NaBloPoMo ~ January 14, 2014

1 A January 2014 BlogHer

Tuesday, January 14, 2014
Marge Piercy said: “A strong woman is a woman determined to do something others are determined not be done.” Tell us about a time when you did what couldn’t be done.


I can not say that I did something that couldn’t be done, but I did do something that others were determined not to be done.
After years of substitute teaching, I was hired into my local school system to begin a new project, building it from ground zero. The McKinney-Vento Homeless Children and Youth Act (MVHCY) had just been signed into law. The law stated that every school district had to have a Homeless Children and Youth Liaison. That would be me.

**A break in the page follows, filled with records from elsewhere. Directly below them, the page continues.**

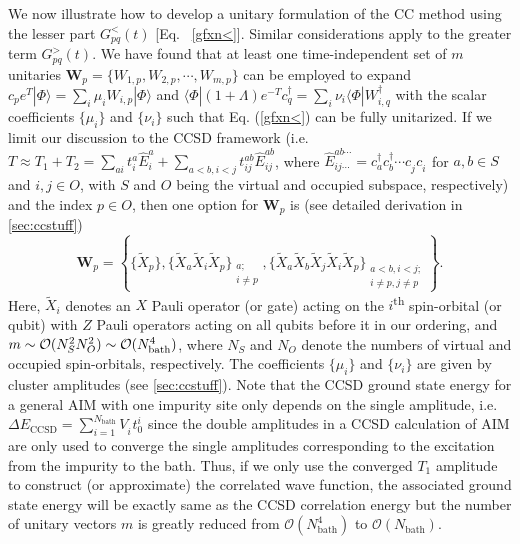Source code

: \documentclass[aip,reprint,table,xcdraw,usenames,dvipsnames]{revtex4-1}
\begin{document}
We now illustrate how to develop a unitary formulation of the CC method using the lesser  part $G^{<}_{pq}(t)$ [Eq. ~\eqref{gfxn<}]. Similar considerations apply to the greater term $G^{>}_{pq}(t)$. We have found that at least one time-independent set of $m$ unitaries $\mathbf{W}_p = \{ W_{1,p}, W_{2,p}, \cdots, W_{m,p} \}$ can be employed to expand 
$c_p e^{T} | \Phi \rangle = \sum_i \mu_i W_{i,p} | \Phi \rangle$ and
$\langle \Phi |(1+\Lambda) e^{-T} c_q^\dagger = \sum_i \nu_i \langle \Phi | W_{i,q}^\dagger$ 
with the scalar coefficients $\{\mu_i\}$ and $\{\nu_i\}$ such that Eq. (\ref{gfxn<}) can be fully unitarized. If we limit our discussion to the CCSD framework (i.e. $T \approx T_1+T_2 = \sum_{ai}t_i^a \hat{E}^a_i + \sum_{a<b,i<j} t_{ij}^{ab} \hat{E}^{ab}_{ij}$, where $\hat{E}^{ab\cdots}_{ij\cdots} = c_a^\dagger c_b^\dagger \cdots c^{\phantom\dagger}_j c^{\phantom\dagger}_i$ for $a,b\in S$ and $i,j\in O$, with $S$ and $O$ being 
the virtual and occupied subspace, respectively) and the index $p\in O$, then one option for $\textbf{W}_p$ is (see detailed derivation in \ref{sec:ccstuff})
%
\begin{equation*}
\mathbf{W}_p =\left\{ 
\{\tilde{X}_p\}, 
\{ \tilde{X}_a \tilde{X}_i \tilde{X}_p\}_{\substack{a; \\ i\neq p}},
\{\tilde{X}_a \tilde{X}_b \tilde{X}_j \tilde{X}_i \tilde{X}_p\}
_{\substack{a<b,i<j; \\ i\neq p, j\neq p}} 
\right\}. 
\end{equation*}
%
Here, $\tilde{X}_i$ denotes an $X$ Pauli operator (or gate) acting on the $i$\textsuperscript{th} spin-orbital (or qubit) with $Z$ Pauli operators acting on all qubits before it in our ordering, and $m \sim \mathcal{O}(N_S^2N_O^2) \sim \mathcal{O}(N_{\rm bath}^4)$, where $N_S$ and $N_O$ denote the numbers of virtual and occupied spin-orbitals, respectively.
%
The coefficients $\{\mu_i\}$ and $\{\nu_i\}$ are given by cluster amplitudes (see \ref{sec:ccstuff}). Note that the CCSD ground state energy for a general AIM with one impurity site only depends on the single amplitude, i.e. $\Delta E_{\text{CCSD}}=\sum_{i=1}^{N_{\text{bath}}}V^{\phantom\dagger}_i t_0^i$ since the double amplitudes in a CCSD calculation of AIM are only used to converge the single amplitudes corresponding to the excitation from the impurity to the bath. Thus, if we only use the converged $T_1$ amplitude to construct (or approximate) the correlated wave function, the associated ground state energy will be exactly same as the CCSD correlation energy but the number of unitary vectors $m$ is greatly reduced from $\mathcal{O}(N_{\text{bath}}^4)$ to $\mathcal{O}(N_{\text{bath}})$. 
\end{document}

The McKinney-Vento Homeless Children and Youth Act (MVHCY) went a little further, than the Housing and Urban Development (HUD), in their definition of homelessness. The MVHCY included: People who are living in a place not meant for human habitation; People who are losing their primary nighttime residence, which may include a motel or hotel or a doubled up situation; Families with children or unaccompanied youth who are unstably housed and likely to continue in that state.
I was very pleased to find that HUD has upgraded their definition of homeless, while looking up information for this post. Read more at:
I educated myself on the MVHCY by, reading the law itself, visiting the National Center for Homeless Education and the National Association for the Education of Homeless Children and Youth websites for ideas, and attending Local, Regional, and National Conferences. I began putting MVHCY posters up at camp grounds, hotels/motels, laundry mats, and all of the county schools I covered. I talked at teacher’s meetings, principal’s meetings, several clubs and organizations, and the public in general. The main reaction I got was, “We don’t have homeless people in this county.” My response, “Well, allow me to educate you a little bit.” Then I would let the numbers roll off my tongue. Most of it met deaf ears, but I did my best.

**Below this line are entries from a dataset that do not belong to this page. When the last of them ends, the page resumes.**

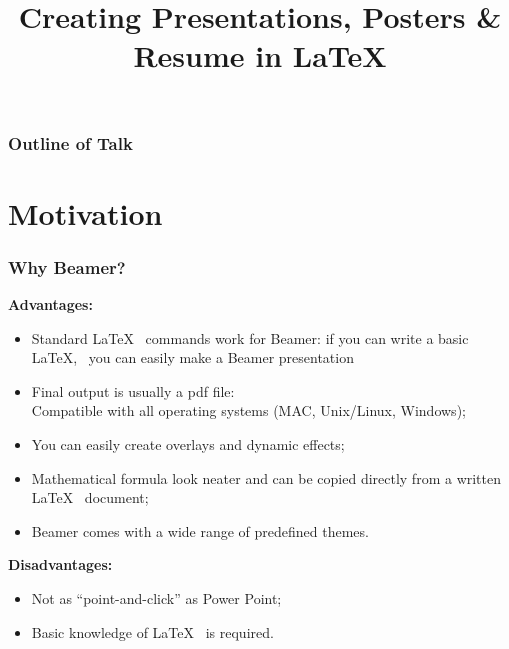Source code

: \documentclass[[newPxFont]{beamer}
\author[{\tiny Dr. D. Aravinthan @ Online Training Programme on \LaTeX }]
{%
   \texorpdfstring{
        \begin{columns}
            \column{.45\linewidth}
            \centering
            \RBox{\textbf{\Large Dr. D. Aravinthan}}
          \end{columns}
        \begin{center}
        \begin{columns}
          \column{0.90\linewidth}
            \centering
            \begin{footnotesize}
            Guest Faculty\\
            Department of Physics\\
            Central University of Tamilnadu\\
		Thiruvarur - 610 015
            \end{footnotesize}\\
		     \vspace{1cm}
		     \begin{columns}
            \column{.75\linewidth}
            \centering
            \RBox{\textbf{Summer Online Training Programme on \LaTeX}}
        \end{columns}
        \vspace{0.2cm}
         \begin{footnotesize}
          June  18, 2020\\
                   \vspace{0.25cm}
         \textbf{Jamal Mohamed College (Autonomous)\\
          Tiruchirappalli – 620 020.}              
          \end{footnotesize}\\
        \end{columns}
        \end{center}
           }
   {}
}
\title[{\tiny Creating PPTs, Posters \& Resume in \LaTeX~~\insertframenumber/\inserttotalframenumber}]{\textbf{Creating Presentations, Posters \& Resume in \LaTeX}}
\begin{document}
\begin{frame}[plain]
\vspace{0.5cm}
\maketitle
\end{frame}
\section[Outline]{}	%
\begin{frame}
\frametitle{Outline of Talk}
\tableofcontents[pausesections]
\end{frame}
\iftrue
\section{Motivation}	%
\begin{frame}
\frametitle{Why Beamer?}
\begin{small}
\textbf{Advantages:}
\begin{itemize}
  \item Standard \LaTeX~ commands work for Beamer: if you can write a basic \LaTeX,~ you can easily make a Beamer presentation
\pause
\item Final output is usually a {\color{red}pdf file:\\
 Compatible with all operating systems (MAC, Unix/Linux, Windows);}
\pause
\item You can easily create overlays and dynamic effects;
\pause
\item Mathematical formula look neater and can be copied directly from a written \LaTeX~ document;
\pause
\item Beamer comes with a wide range of predefined themes.
\pause
\end{itemize}
\textbf{Disadvantages:}
\begin{itemize}
  \item Not as “point-and-click” as Power Point;
\pause
\item Basic knowledge of \LaTeX~ is required.
\end{itemize}
\end{small}
\end{frame}
\end{document}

I made sure every school administrator’s, counselor’s, and teacher’s had a copy of MVHCY. The MVHCY began to build against all resistance. I’m not going to go into any detail, but I soon realized the politics of the school system and the many laws they broke trying to get money out of children who didn’t have any and telling homeless youth they couldn’t enroll them because they didn’t have a parent. I often acted as liaison, for these students, to help get them enrolled. I spoke out against these transactions only to be reprimanded. Once, I even got yelled at, by an irate principal, in the hall of the school! I was just doing my job. I was there for the children and youth, not for the administrators.
My boss was very supportive. She often praised me for the job I was doing, but eventually school politics got to her too. She asked me to tone it down a bit. When I talked to the NAEHCY about the problem, they told me to follow the law and keep reminding administrators of the law.
After nine years, those that were determined my job would not be done, broke me; mentally and physically. With mounting health problems, I resigned my job.
I pray that during my nine years as MVHCY Liaison, I helped some children and youth in some way.